Sobald er die ersten Worte gesagt hat, mache ich mich wie von der Tarantel gestochen auf den Weg und rufe dem Barkeeper einen Dank zu, der nur den Kopf über mein verrücktes Verhalten schütteln kann. Vermutlich würde ich nicht anders über jemanden wie mich denken. Ich verlasse den Club genauso bald, wie ich ihn betreten habe, was den Türsteher scheinbar sehr verwundert, so wie er mich ansieht, da es nicht der Norm zu entsprechen scheint, sich keine 10 Minuten in einem Club aufzuhalten. Das interessiert mich jedoch nicht weiter, dafür ist meine Panik viel zu groß, Nik mir durch die Lappen gehen zu lassen, wo ich ihm jetzt schon so nah bin, falls er nicht schon davongedüst ist. Wie kommt es, dass er schon gegangen ist? Sonderlich lange kann sein Aufenthalt ebenfalls nicht gewesen sein und die böse Frage schleicht sich in meinen Kopf, ob es vielleicht daran liegen könnte, dass er eine andere abgeschleppt hat. Ich schaue gehetzt die Straße hinunter und nehme eine dunkle Gestalt wahr, die sich in ihr Auto setzen will, um genauer zu sein in Niks Auto. Hoffentlich hat er keinen Alkohol getrunken. Ich würde es nicht schaffen, rechtzeitig bei ihm anzukommen, bevor er losfährt, also werfe ich jede Scham über Bord und gröle in voller Lautstärke seinen Namen, sodass es schon wehtut. Er sitzt zwar schon im Auto, hat die Fahrertür jedoch noch nicht geschlossen, trotzdem bewegt er sich nicht, weder vor noch zurück. Nachteil meiner verzweifelten Aktion ist, dass mich alle Menschen um mich herum anstarren. Instinktiv renne ich auf das Auto zu, so miserabel meine Ausdauer auch sein mag und wie bescheuert ich auch dabei aussehe. Erst als ich kurz vor meinem Ziel bin, steigt Nik endlich aus dem Auto, da er sich vermutlich erstmal vergewissern musste, welche Geisteskranke da seinen Namen brüllt und nimmt mir damit einen winzig kleinen Teil meiner Anspannung. Dieser Anteil wird aber von einem anderen ersetzt, denn es ist eine Sache, das alles in Gedanken durchzuplanen, ihn dann direkt vor mir stehen zu haben ist hingegen etwas völlig anderes, nicht zuletzt weil mich seine Größe einschüchtert. Wenigstens kann ich feststellen, dass er allein ist, das Gegenteil hätte alles zu Nichte gemacht.

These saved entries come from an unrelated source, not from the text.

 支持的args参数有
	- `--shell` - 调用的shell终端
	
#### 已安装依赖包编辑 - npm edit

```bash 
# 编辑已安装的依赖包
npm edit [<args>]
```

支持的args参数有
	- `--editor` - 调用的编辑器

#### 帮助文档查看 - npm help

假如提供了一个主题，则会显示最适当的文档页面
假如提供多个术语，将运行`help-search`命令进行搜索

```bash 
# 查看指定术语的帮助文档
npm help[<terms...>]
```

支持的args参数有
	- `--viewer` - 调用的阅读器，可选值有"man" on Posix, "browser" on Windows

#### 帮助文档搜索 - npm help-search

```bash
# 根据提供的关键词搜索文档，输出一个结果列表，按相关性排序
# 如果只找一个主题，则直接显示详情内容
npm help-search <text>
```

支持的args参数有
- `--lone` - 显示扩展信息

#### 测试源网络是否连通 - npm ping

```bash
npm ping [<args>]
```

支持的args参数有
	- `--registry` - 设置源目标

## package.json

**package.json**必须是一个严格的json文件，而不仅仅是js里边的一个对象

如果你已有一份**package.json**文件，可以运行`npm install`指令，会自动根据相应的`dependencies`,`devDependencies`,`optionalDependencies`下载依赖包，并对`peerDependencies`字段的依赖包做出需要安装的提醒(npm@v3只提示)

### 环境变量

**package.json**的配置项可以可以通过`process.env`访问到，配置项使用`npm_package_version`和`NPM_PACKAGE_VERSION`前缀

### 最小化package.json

„Ich-Ich...Hi!", stammele ich wie bekloppt vor mir her. Hi? War das alles, was mir durch mein dummes Hirn schwirrt? So viele Worte habe ich mir zurechtgelegt und nun passiert das, was ich die ganze Zeit befürchtet hatte. Mein Kopf ist wie leergefegt, seitdem meine Augen ihn erfasst haben. Mit einem Mal kommt es mir unmöglich vor, einen normalen Satz gerade herauszubringen, geschweige denn meine Gefühle vor ihm auszubreiten. Was macht Nik nur mit mir? Reicht es nicht schon, dass er mein Herz vernebelt, muss es auch noch mein Gehirn sein? Hilflos stehe ich vor ihm und würde mich am liebsten im nächsten Loch vergraben gehen. Das war es dann wohl, alle Hoffnungen waren vergebens, nur weil ich es vermassele. Anstatt ihn zu erobern, mache ich die Situation nur schrecklich peinlich und gebe ihm nicht gerade Anlass, sich überzeugen zu lassen.
„Was machst du hier?", ist es dann endlich Nik, der das Wort ergreift und seine Stimme zu hören hat eine beruhigende und gleichzeitig elektrisierende Wirkung. Er wirkt wirklich überrascht, mich hier zu sehen, auch wenn er mich nicht ganz so durchdringlich anstarrt wie ich ihn. Jedes Mal aufs Neue haut es mich einfach um, ihn zu sehen und das ist, wie man sieht, nicht immer von Vorteil.
„Ich habe dich gesucht, schon den ganzen Tag, weil ich mit dir reden wollte", bringe ich wenigstens diesen einen Satz hervor, nachdem ich ein paar Mal tief durchgeatmet habe. Das hier stellt sich als tausendmal schwieriger heraus, als ich dachte, denn in meiner Vorstellung sind mir die Worte nur so rausgesprudelt. Es kommt meistens anders, wenn man mit der Realität konfrontiert wird.
„Letzte Woche hat es nicht gerade danach ausgesehen, als würdest du mit mir reden wollen. Da wirkte es eher so, als würdest du in mir das größte Übel sehen, nur zum Knutschen war ich dann mal gut genug", entgegnet Nik und klingt dabei fast eingeschnappt. Wenn ich mich zurückerinnere, hat er wirklich das ein oder andere Mal versucht, das Wort zu ergreifen und ich dumme Besserwisserin habe ihn immer wieder abgewiesen. Vielleicht hätte schon seit wenigstens einer Woche alles zwischen uns geklärt sein können.